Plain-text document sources

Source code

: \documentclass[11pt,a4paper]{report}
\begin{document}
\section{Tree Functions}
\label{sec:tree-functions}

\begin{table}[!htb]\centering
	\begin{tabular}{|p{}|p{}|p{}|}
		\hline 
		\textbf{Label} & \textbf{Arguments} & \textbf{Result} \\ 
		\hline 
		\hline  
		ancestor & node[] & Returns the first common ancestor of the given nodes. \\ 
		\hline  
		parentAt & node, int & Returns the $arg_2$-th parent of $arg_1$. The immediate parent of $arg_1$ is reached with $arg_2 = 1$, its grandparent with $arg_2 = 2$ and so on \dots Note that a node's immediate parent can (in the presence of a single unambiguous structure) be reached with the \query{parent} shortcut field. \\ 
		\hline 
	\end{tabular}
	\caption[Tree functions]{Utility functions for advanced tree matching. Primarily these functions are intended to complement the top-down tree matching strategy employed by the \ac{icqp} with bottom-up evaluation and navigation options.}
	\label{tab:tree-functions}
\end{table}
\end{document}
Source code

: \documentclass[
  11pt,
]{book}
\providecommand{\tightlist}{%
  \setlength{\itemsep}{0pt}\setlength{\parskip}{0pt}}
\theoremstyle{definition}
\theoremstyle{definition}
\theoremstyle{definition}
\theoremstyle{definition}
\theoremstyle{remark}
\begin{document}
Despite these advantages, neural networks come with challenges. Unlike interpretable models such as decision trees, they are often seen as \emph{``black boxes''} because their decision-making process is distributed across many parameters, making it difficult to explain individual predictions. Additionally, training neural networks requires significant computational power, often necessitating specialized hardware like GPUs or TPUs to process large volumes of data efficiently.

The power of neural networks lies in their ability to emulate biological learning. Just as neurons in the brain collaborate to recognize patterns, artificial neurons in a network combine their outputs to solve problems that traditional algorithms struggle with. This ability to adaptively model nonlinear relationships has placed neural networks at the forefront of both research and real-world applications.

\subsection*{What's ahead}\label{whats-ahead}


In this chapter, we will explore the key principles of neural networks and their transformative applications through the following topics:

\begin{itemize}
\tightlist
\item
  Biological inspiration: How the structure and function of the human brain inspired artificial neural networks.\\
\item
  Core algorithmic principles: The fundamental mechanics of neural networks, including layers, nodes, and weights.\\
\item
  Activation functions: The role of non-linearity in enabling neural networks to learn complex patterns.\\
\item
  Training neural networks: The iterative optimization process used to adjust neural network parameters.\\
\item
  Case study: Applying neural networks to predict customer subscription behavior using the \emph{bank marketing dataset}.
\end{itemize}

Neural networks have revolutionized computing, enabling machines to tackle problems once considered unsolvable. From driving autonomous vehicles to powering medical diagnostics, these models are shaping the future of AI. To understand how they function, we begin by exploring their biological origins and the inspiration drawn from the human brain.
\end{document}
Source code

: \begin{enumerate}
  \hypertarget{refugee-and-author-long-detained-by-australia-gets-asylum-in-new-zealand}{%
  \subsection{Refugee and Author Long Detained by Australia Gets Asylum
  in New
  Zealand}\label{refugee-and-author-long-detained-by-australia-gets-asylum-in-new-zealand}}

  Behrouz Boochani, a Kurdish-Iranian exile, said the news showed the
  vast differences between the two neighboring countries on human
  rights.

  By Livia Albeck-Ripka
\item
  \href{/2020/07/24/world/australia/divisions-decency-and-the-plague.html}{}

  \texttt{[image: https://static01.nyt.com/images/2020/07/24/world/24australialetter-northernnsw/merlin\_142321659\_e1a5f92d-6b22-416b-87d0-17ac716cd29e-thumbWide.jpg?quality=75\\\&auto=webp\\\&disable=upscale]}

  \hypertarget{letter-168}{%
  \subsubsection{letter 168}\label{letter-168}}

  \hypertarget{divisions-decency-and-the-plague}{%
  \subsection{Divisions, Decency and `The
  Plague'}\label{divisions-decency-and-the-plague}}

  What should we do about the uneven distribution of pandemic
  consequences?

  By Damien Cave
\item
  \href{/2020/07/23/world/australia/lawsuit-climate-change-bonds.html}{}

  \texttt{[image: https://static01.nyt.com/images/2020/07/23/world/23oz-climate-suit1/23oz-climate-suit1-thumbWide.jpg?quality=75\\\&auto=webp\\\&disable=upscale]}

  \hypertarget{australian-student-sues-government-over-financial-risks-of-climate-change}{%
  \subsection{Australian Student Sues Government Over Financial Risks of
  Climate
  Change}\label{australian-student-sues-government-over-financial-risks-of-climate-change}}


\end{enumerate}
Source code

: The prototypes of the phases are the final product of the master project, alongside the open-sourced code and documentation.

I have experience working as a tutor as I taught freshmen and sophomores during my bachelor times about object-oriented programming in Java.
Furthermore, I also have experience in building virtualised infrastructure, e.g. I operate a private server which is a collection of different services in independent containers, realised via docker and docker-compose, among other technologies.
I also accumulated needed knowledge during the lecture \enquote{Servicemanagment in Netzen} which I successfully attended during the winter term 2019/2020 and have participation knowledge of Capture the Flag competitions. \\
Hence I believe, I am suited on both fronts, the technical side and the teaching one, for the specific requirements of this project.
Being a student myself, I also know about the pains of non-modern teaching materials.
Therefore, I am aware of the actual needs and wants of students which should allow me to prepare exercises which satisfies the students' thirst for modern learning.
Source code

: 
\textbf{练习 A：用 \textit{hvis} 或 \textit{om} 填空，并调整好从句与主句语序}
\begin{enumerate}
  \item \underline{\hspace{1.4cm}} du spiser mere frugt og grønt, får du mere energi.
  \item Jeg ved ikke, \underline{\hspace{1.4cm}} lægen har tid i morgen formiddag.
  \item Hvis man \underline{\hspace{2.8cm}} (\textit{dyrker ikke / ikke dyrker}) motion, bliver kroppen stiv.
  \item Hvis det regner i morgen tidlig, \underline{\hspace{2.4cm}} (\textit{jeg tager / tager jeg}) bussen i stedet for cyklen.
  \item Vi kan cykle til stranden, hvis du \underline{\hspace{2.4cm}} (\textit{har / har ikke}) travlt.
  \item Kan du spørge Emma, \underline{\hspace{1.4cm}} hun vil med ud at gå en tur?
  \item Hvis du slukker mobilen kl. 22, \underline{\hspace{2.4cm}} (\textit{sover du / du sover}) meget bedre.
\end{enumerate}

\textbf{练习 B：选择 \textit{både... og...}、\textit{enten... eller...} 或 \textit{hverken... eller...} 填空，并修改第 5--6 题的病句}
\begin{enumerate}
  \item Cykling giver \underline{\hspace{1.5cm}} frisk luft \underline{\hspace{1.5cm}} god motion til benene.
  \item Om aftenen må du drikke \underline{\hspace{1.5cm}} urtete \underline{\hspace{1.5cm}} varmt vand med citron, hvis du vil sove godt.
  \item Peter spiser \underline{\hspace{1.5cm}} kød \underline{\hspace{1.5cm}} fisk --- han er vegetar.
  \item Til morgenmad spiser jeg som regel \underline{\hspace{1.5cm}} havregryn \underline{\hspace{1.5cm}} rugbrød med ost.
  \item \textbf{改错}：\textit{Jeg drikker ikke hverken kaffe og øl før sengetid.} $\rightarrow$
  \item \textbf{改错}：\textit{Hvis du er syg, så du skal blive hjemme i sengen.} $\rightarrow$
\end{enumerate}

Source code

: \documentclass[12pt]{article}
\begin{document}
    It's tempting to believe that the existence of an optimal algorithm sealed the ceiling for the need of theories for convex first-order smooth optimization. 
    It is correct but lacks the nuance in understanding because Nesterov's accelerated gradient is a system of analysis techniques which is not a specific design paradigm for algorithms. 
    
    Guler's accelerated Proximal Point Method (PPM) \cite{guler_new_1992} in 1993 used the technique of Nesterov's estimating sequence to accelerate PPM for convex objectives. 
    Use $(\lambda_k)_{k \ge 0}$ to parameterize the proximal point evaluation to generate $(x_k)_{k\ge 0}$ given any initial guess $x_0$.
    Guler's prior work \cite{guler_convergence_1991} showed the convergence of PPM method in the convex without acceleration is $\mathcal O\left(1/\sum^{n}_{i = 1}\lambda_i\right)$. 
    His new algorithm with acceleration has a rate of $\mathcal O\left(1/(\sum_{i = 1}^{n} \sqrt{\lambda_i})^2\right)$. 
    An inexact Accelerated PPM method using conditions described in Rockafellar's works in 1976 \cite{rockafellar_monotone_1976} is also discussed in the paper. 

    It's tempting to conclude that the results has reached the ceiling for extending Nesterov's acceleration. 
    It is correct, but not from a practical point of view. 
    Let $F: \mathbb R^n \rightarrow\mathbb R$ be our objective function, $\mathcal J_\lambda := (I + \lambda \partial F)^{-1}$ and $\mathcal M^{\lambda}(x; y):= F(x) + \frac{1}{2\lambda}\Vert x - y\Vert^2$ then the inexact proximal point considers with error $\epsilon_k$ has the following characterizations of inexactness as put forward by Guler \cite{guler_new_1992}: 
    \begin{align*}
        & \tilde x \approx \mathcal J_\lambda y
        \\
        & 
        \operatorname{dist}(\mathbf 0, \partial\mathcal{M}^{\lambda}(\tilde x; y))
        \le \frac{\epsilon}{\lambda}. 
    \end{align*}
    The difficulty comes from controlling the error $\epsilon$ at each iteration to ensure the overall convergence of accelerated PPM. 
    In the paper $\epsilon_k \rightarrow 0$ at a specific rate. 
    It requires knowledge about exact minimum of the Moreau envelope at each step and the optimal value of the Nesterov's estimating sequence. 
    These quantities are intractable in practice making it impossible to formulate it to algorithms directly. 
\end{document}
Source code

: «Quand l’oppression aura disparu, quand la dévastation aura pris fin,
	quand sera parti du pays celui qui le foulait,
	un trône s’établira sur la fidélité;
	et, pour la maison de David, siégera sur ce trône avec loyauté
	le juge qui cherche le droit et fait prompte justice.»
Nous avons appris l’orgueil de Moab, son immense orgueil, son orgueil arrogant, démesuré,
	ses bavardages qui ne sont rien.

▶ **Directions**
In the entries above, find the line holding "initial guess $x_0$." and the line holding "His new algorithm", then retype exactly those two lines and every line between them, and nothing else.

▶ **Written answer**
    Use $(\lambda_k)_{k \ge 0}$ to parameterize the proximal point evaluation to generate $(x_k)_{k\ge 0}$ given any initial guess $x_0$.
    Guler's prior work \cite{guler_convergence_1991} showed the convergence of PPM method in the convex without acceleration is $\mathcal O\left(1/\sum^{n}_{i = 1}\lambda_i\right)$. 
    His new algorithm with acceleration has a rate of $\mathcal O\left(1/(\sum_{i = 1}^{n} \sqrt{\lambda_i})^2\right)$. 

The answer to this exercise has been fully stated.